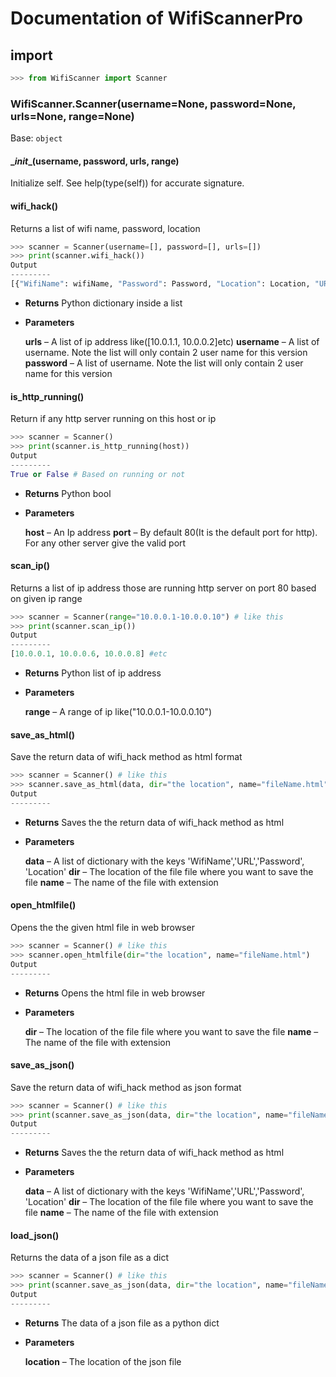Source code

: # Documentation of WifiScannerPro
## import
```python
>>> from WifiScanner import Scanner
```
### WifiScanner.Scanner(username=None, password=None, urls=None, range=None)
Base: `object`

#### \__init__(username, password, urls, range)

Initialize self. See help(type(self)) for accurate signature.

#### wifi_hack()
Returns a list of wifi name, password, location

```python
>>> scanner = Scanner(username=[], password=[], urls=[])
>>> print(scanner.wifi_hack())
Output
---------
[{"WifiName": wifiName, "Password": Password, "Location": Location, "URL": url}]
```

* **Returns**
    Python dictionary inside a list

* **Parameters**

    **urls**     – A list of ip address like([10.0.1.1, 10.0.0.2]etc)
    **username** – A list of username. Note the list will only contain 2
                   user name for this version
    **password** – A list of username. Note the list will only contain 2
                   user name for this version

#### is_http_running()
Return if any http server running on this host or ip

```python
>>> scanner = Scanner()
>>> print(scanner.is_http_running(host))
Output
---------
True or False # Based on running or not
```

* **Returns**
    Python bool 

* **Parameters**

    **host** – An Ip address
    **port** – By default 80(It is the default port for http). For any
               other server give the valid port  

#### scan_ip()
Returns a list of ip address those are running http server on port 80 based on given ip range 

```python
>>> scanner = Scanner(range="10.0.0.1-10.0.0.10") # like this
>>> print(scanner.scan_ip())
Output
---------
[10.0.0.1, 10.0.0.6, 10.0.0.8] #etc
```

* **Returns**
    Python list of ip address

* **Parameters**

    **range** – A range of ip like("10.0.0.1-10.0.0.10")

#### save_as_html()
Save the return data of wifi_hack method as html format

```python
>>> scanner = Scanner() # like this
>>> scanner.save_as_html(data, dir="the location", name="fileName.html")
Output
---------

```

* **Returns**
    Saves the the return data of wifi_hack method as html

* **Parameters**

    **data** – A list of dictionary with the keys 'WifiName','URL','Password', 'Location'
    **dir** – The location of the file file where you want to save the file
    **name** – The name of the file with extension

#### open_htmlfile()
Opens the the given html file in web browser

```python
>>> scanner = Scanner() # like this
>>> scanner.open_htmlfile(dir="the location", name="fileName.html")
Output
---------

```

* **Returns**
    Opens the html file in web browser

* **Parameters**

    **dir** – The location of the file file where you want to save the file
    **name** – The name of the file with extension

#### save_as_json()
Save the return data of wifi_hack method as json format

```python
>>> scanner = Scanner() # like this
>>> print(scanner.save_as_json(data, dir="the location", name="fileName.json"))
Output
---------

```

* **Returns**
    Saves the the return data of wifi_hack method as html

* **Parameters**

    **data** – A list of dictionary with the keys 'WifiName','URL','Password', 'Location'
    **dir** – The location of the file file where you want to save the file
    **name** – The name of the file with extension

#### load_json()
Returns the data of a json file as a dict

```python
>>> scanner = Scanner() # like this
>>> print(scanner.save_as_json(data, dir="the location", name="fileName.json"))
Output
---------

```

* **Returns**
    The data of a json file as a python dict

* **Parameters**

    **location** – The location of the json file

★ ★ ★ ★ ★

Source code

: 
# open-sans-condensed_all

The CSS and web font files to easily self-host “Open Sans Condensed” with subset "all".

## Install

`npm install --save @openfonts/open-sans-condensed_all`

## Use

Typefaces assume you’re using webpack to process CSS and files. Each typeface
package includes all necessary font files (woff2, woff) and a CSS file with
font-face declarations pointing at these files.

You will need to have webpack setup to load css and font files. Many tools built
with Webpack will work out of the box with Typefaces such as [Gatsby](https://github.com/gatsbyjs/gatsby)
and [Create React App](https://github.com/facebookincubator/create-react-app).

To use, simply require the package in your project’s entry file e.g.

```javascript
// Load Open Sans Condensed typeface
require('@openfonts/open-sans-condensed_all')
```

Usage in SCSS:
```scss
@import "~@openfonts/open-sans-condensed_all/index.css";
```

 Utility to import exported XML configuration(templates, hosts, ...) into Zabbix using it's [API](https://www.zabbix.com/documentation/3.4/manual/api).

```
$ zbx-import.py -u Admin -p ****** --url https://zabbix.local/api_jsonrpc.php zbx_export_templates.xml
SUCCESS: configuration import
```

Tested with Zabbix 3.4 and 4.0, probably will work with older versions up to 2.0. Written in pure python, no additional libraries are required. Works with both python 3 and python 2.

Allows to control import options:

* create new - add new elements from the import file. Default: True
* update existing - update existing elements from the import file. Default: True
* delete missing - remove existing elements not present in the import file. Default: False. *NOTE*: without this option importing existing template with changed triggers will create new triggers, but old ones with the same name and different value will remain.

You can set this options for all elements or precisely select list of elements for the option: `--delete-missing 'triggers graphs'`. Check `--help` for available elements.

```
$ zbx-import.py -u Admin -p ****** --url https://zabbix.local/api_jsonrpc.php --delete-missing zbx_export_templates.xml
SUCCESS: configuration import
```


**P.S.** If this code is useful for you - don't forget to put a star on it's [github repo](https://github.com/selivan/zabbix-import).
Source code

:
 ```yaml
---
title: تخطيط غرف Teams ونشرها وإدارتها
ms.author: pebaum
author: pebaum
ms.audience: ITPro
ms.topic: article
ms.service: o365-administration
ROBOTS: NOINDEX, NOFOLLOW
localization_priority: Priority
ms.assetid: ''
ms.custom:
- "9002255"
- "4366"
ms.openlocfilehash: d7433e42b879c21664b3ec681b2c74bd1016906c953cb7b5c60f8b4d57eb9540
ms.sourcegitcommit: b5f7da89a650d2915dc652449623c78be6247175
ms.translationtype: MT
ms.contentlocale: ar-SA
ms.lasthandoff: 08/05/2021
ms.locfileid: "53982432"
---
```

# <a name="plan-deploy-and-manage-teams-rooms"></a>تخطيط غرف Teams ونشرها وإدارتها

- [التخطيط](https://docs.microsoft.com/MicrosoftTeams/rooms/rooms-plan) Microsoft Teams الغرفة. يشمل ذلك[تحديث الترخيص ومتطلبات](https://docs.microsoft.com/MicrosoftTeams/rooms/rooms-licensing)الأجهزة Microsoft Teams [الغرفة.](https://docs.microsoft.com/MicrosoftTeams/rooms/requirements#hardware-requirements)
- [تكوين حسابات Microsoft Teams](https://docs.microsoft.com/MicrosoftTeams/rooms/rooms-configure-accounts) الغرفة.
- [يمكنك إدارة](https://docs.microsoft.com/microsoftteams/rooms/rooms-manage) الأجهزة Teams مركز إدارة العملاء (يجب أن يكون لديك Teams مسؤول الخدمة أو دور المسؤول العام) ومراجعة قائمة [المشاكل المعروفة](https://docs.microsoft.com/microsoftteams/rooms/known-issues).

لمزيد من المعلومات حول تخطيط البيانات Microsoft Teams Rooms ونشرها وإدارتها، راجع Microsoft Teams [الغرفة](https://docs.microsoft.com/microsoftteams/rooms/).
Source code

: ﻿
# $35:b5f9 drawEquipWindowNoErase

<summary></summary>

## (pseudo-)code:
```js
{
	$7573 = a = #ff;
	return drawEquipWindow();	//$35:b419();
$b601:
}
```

★ ★ ★ ★ ★

Where a line of the listing contains "الغرفة", count it; your answer must be only the resulting number.

**SOLUTION TO THIS TASK**
3